*** Provided records Section Begins ***
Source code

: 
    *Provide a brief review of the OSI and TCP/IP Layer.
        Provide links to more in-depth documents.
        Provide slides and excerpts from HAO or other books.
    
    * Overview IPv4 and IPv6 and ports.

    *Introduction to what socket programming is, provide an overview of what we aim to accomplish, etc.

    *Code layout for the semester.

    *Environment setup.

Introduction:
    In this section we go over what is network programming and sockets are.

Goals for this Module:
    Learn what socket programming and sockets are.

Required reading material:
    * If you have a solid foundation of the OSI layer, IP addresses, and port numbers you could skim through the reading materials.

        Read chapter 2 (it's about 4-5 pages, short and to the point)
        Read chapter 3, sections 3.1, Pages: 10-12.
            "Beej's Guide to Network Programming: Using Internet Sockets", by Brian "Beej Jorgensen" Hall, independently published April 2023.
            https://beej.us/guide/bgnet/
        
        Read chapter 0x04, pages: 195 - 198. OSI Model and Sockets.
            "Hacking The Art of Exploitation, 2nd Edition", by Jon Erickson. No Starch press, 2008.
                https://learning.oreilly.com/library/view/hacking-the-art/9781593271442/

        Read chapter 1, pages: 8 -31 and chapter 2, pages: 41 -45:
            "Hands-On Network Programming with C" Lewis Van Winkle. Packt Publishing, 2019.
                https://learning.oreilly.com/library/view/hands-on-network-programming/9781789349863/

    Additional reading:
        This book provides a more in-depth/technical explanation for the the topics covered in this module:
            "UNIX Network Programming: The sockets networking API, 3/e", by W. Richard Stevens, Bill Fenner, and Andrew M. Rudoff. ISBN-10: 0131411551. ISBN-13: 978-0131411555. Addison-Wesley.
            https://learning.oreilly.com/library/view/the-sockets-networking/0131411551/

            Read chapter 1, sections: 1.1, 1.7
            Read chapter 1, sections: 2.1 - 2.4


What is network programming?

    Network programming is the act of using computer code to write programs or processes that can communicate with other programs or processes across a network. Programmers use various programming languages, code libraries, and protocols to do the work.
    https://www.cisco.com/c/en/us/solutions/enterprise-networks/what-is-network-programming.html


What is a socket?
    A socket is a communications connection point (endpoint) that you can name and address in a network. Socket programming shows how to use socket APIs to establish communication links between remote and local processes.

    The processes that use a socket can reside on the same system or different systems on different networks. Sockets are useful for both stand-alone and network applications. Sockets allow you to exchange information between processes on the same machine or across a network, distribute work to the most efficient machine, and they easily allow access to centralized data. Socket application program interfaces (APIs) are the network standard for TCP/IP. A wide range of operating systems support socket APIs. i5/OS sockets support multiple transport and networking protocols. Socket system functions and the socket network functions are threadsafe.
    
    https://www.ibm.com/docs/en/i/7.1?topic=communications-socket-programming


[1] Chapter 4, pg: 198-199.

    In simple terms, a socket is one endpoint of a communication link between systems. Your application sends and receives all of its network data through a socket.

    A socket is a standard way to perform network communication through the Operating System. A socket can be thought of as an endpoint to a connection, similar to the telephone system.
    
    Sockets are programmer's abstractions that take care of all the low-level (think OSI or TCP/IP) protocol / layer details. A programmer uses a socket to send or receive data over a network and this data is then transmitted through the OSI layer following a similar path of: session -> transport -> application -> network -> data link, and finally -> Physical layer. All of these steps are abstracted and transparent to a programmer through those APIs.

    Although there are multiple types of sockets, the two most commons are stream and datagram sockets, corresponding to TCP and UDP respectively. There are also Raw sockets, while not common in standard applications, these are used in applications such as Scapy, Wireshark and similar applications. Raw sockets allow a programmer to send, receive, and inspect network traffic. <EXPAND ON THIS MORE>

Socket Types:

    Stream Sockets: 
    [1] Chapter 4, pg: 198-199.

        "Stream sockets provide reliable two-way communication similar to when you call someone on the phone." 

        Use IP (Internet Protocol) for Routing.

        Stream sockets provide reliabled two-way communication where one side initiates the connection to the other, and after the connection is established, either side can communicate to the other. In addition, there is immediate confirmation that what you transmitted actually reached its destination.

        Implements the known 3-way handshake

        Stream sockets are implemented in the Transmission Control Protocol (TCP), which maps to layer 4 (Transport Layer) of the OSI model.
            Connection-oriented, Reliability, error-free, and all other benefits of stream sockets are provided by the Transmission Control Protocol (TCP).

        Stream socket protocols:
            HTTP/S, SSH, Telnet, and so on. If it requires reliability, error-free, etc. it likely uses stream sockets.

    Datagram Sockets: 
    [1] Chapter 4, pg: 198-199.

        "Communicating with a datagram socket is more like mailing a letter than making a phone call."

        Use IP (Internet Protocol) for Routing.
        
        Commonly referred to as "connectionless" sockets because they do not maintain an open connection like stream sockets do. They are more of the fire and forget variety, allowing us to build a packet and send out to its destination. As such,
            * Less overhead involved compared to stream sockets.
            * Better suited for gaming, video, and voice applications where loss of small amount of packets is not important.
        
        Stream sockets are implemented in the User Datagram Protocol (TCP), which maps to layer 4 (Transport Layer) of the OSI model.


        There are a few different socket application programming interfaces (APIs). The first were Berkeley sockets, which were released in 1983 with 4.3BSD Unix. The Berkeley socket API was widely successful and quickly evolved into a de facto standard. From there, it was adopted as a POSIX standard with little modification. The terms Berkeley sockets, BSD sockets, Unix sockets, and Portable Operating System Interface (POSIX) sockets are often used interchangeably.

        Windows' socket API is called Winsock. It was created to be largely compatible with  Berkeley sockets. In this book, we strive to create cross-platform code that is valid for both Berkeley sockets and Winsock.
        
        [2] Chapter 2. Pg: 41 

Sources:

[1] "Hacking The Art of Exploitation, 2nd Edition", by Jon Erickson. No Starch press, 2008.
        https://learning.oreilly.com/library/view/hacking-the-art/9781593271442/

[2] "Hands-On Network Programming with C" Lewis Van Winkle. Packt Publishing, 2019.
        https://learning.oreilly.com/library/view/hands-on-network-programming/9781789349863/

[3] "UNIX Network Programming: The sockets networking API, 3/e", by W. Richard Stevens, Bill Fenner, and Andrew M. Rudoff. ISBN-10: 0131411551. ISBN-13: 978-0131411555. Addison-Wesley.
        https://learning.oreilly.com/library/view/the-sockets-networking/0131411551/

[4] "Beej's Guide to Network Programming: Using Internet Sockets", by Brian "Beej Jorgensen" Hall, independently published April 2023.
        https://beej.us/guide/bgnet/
*** Provided records Section Ends ***
**What the task requires**
Print every record above exactly as it appears.

**Task result**
Source code

: 
    *Provide a brief review of the OSI and TCP/IP Layer.
        Provide links to more in-depth documents.
        Provide slides and excerpts from HAO or other books.
    
    * Overview IPv4 and IPv6 and ports.

    *Introduction to what socket programming is, provide an overview of what we aim to accomplish, etc.

    *Code layout for the semester.

    *Environment setup.

Introduction:
    In this section we go over what is network programming and sockets are.

Goals for this Module:
    Learn what socket programming and sockets are.

Required reading material:
    * If you have a solid foundation of the OSI layer, IP addresses, and port numbers you could skim through the reading materials.

        Read chapter 2 (it's about 4-5 pages, short and to the point)
        Read chapter 3, sections 3.1, Pages: 10-12.
            "Beej's Guide to Network Programming: Using Internet Sockets", by Brian "Beej Jorgensen" Hall, independently published April 2023.
            https://beej.us/guide/bgnet/
        
        Read chapter 0x04, pages: 195 - 198. OSI Model and Sockets.
            "Hacking The Art of Exploitation, 2nd Edition", by Jon Erickson. No Starch press, 2008.
                https://learning.oreilly.com/library/view/hacking-the-art/9781593271442/

        Read chapter 1, pages: 8 -31 and chapter 2, pages: 41 -45:
            "Hands-On Network Programming with C" Lewis Van Winkle. Packt Publishing, 2019.
                https://learning.oreilly.com/library/view/hands-on-network-programming/9781789349863/

    Additional reading:
        This book provides a more in-depth/technical explanation for the the topics covered in this module:
            "UNIX Network Programming: The sockets networking API, 3/e", by W. Richard Stevens, Bill Fenner, and Andrew M. Rudoff. ISBN-10: 0131411551. ISBN-13: 978-0131411555. Addison-Wesley.
            https://learning.oreilly.com/library/view/the-sockets-networking/0131411551/

            Read chapter 1, sections: 1.1, 1.7
            Read chapter 1, sections: 2.1 - 2.4


What is network programming?

    Network programming is the act of using computer code to write programs or processes that can communicate with other programs or processes across a network. Programmers use various programming languages, code libraries, and protocols to do the work.
    https://www.cisco.com/c/en/us/solutions/enterprise-networks/what-is-network-programming.html


What is a socket?
    A socket is a communications connection point (endpoint) that you can name and address in a network. Socket programming shows how to use socket APIs to establish communication links between remote and local processes.

    The processes that use a socket can reside on the same system or different systems on different networks. Sockets are useful for both stand-alone and network applications. Sockets allow you to exchange information between processes on the same machine or across a network, distribute work to the most efficient machine, and they easily allow access to centralized data. Socket application program interfaces (APIs) are the network standard for TCP/IP. A wide range of operating systems support socket APIs. i5/OS sockets support multiple transport and networking protocols. Socket system functions and the socket network functions are threadsafe.
    
    https://www.ibm.com/docs/en/i/7.1?topic=communications-socket-programming


[1] Chapter 4, pg: 198-199.

    In simple terms, a socket is one endpoint of a communication link between systems. Your application sends and receives all of its network data through a socket.

    A socket is a standard way to perform network communication through the Operating System. A socket can be thought of as an endpoint to a connection, similar to the telephone system.
    
    Sockets are programmer's abstractions that take care of all the low-level (think OSI or TCP/IP) protocol / layer details. A programmer uses a socket to send or receive data over a network and this data is then transmitted through the OSI layer following a similar path of: session -> transport -> application -> network -> data link, and finally -> Physical layer. All of these steps are abstracted and transparent to a programmer through those APIs.

    Although there are multiple types of sockets, the two most commons are stream and datagram sockets, corresponding to TCP and UDP respectively. There are also Raw sockets, while not common in standard applications, these are used in applications such as Scapy, Wireshark and similar applications. Raw sockets allow a programmer to send, receive, and inspect network traffic. <EXPAND ON THIS MORE>

Socket Types:

    Stream Sockets: 
    [1] Chapter 4, pg: 198-199.

        "Stream sockets provide reliable two-way communication similar to when you call someone on the phone." 

        Use IP (Internet Protocol) for Routing.

        Stream sockets provide reliabled two-way communication where one side initiates the connection to the other, and after the connection is established, either side can communicate to the other. In addition, there is immediate confirmation that what you transmitted actually reached its destination.

        Implements the known 3-way handshake

        Stream sockets are implemented in the Transmission Control Protocol (TCP), which maps to layer 4 (Transport Layer) of the OSI model.
            Connection-oriented, Reliability, error-free, and all other benefits of stream sockets are provided by the Transmission Control Protocol (TCP).

        Stream socket protocols:
            HTTP/S, SSH, Telnet, and so on. If it requires reliability, error-free, etc. it likely uses stream sockets.

    Datagram Sockets: 
    [1] Chapter 4, pg: 198-199.

        "Communicating with a datagram socket is more like mailing a letter than making a phone call."

        Use IP (Internet Protocol) for Routing.
        
        Commonly referred to as "connectionless" sockets because they do not maintain an open connection like stream sockets do. They are more of the fire and forget variety, allowing us to build a packet and send out to its destination. As such,
            * Less overhead involved compared to stream sockets.
            * Better suited for gaming, video, and voice applications where loss of small amount of packets is not important.
        
        Stream sockets are implemented in the User Datagram Protocol (TCP), which maps to layer 4 (Transport Layer) of the OSI model.


        There are a few different socket application programming interfaces (APIs). The first were Berkeley sockets, which were released in 1983 with 4.3BSD Unix. The Berkeley socket API was widely successful and quickly evolved into a de facto standard. From there, it was adopted as a POSIX standard with little modification. The terms Berkeley sockets, BSD sockets, Unix sockets, and Portable Operating System Interface (POSIX) sockets are often used interchangeably.

        Windows' socket API is called Winsock. It was created to be largely compatible with  Berkeley sockets. In this book, we strive to create cross-platform code that is valid for both Berkeley sockets and Winsock.
        
        [2] Chapter 2. Pg: 41 

Sources:

[1] "Hacking The Art of Exploitation, 2nd Edition", by Jon Erickson. No Starch press, 2008.
        https://learning.oreilly.com/library/view/hacking-the-art/9781593271442/

[2] "Hands-On Network Programming with C" Lewis Van Winkle. Packt Publishing, 2019.
        https://learning.oreilly.com/library/view/hands-on-network-programming/9781789349863/

[3] "UNIX Network Programming: The sockets networking API, 3/e", by W. Richard Stevens, Bill Fenner, and Andrew M. Rudoff. ISBN-10: 0131411551. ISBN-13: 978-0131411555. Addison-Wesley.
        https://learning.oreilly.com/library/view/the-sockets-networking/0131411551/

[4] "Beej's Guide to Network Programming: Using Internet Sockets", by Brian "Beej Jorgensen" Hall, independently published April 2023.
        https://beej.us/guide/bgnet/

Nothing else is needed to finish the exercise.